* _HOW TO COMPLETE THIS TASK_
In your reply, repeat the full listing exactly and leave each picture out.

☆ ☆ ☆ ☆ ☆ ☆ ☆

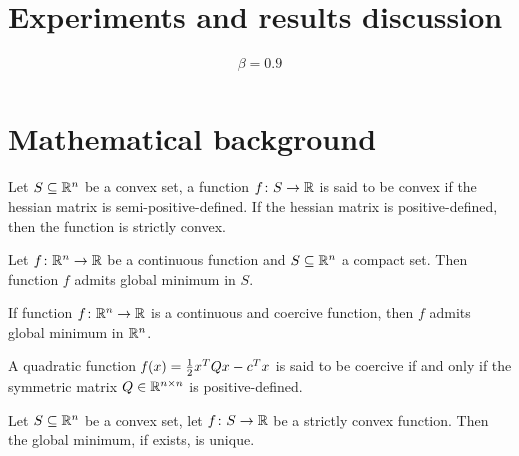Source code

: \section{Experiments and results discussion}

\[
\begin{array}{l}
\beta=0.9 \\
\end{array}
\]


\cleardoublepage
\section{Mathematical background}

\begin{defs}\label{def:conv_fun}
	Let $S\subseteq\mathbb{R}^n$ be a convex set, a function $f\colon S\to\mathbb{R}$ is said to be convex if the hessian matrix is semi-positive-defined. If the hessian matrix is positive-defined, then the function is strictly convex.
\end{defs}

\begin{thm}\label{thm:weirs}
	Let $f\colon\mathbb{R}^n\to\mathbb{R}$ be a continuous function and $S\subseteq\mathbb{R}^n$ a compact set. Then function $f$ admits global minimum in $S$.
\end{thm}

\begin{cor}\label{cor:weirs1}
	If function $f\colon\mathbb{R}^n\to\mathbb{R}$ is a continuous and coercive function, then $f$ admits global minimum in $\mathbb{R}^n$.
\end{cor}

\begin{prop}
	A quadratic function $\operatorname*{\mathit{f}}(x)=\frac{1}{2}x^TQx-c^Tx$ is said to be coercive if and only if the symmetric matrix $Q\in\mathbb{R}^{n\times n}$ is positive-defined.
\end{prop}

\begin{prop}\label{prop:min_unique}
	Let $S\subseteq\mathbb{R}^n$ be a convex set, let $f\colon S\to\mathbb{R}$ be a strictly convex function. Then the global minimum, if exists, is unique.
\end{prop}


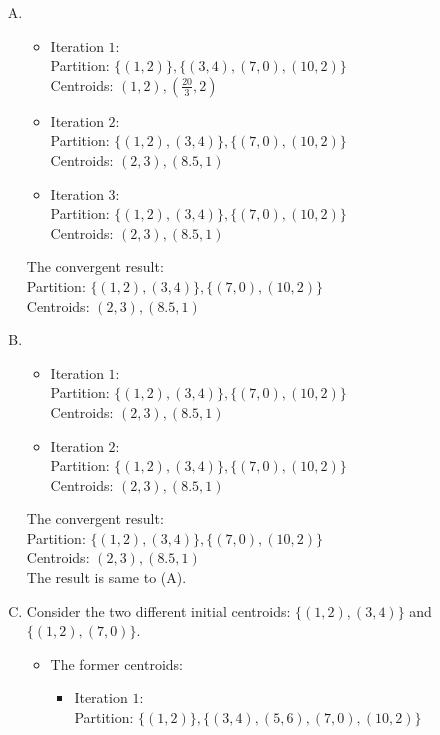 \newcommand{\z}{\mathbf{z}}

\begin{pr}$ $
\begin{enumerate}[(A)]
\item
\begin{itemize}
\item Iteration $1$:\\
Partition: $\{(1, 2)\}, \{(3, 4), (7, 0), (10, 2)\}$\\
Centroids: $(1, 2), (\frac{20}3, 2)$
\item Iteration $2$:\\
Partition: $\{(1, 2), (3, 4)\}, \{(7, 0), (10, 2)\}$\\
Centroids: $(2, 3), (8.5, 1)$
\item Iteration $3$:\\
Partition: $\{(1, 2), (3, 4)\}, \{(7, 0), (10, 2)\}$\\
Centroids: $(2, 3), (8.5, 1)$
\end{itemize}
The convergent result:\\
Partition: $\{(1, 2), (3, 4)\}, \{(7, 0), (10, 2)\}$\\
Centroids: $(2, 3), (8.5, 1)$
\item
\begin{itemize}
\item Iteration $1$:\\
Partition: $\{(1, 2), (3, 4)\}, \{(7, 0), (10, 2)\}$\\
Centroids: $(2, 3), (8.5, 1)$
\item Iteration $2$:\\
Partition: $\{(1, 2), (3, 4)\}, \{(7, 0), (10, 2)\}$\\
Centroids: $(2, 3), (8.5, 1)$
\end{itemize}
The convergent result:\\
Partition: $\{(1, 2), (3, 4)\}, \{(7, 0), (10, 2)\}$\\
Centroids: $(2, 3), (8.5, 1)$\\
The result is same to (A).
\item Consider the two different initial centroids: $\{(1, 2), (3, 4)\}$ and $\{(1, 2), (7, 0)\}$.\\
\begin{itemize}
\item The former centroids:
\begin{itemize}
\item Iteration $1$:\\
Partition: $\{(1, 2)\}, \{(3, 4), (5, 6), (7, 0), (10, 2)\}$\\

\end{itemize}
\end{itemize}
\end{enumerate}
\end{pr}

☆ ☆ ☆ ☆ ☆ ☆ ☆

* _TASK SOLUTION_
Source code

: \section{Experiments and results discussion}

\[
\begin{array}{l}
\beta=0.9 \\
\end{array}
\]


\cleardoublepage
\section{Mathematical background}

\begin{defs}\label{def:conv_fun}
	Let $S\subseteq\mathbb{R}^n$ be a convex set, a function $f\colon S\to\mathbb{R}$ is said to be convex if the hessian matrix is semi-positive-defined. If the hessian matrix is positive-defined, then the function is strictly convex.
\end{defs}

\begin{thm}\label{thm:weirs}
	Let $f\colon\mathbb{R}^n\to\mathbb{R}$ be a continuous function and $S\subseteq\mathbb{R}^n$ a compact set. Then function $f$ admits global minimum in $S$.
\end{thm}

\begin{cor}\label{cor:weirs1}
	If function $f\colon\mathbb{R}^n\to\mathbb{R}$ is a continuous and coercive function, then $f$ admits global minimum in $\mathbb{R}^n$.
\end{cor}

\begin{prop}
	A quadratic function $\operatorname*{\mathit{f}}(x)=\frac{1}{2}x^TQx-c^Tx$ is said to be coercive if and only if the symmetric matrix $Q\in\mathbb{R}^{n\times n}$ is positive-defined.
\end{prop}

\begin{prop}\label{prop:min_unique}
	Let $S\subseteq\mathbb{R}^n$ be a convex set, let $f\colon S\to\mathbb{R}$ be a strictly convex function. Then the global minimum, if exists, is unique.
\end{prop}


 \newcommand{\z}{\mathbf{z}}

\begin{pr}$ $
\begin{enumerate}[(A)]
\item
\begin{itemize}
\item Iteration $1$:\\
Partition: $\{(1, 2)\}, \{(3, 4), (7, 0), (10, 2)\}$\\
Centroids: $(1, 2), (\frac{20}3, 2)$
\item Iteration $2$:\\
Partition: $\{(1, 2), (3, 4)\}, \{(7, 0), (10, 2)\}$\\
Centroids: $(2, 3), (8.5, 1)$
\item Iteration $3$:\\
Partition: $\{(1, 2), (3, 4)\}, \{(7, 0), (10, 2)\}$\\
Centroids: $(2, 3), (8.5, 1)$
\end{itemize}
The convergent result:\\
Partition: $\{(1, 2), (3, 4)\}, \{(7, 0), (10, 2)\}$\\
Centroids: $(2, 3), (8.5, 1)$
\item
\begin{itemize}
\item Iteration $1$:\\
Partition: $\{(1, 2), (3, 4)\}, \{(7, 0), (10, 2)\}$\\
Centroids: $(2, 3), (8.5, 1)$
\item Iteration $2$:\\
Partition: $\{(1, 2), (3, 4)\}, \{(7, 0), (10, 2)\}$\\
Centroids: $(2, 3), (8.5, 1)$
\end{itemize}
The convergent result:\\
Partition: $\{(1, 2), (3, 4)\}, \{(7, 0), (10, 2)\}$\\
Centroids: $(2, 3), (8.5, 1)$\\
The result is same to (A).
\item Consider the two different initial centroids: $\{(1, 2), (3, 4)\}$ and $\{(1, 2), (7, 0)\}$.\\
\begin{itemize}
\item The former centroids:
\begin{itemize}
\item Iteration $1$:\\
Partition: $\{(1, 2)\}, \{(3, 4), (5, 6), (7, 0), (10, 2)\}$\\

\end{itemize}
\end{itemize}
\end{enumerate}
\end{pr}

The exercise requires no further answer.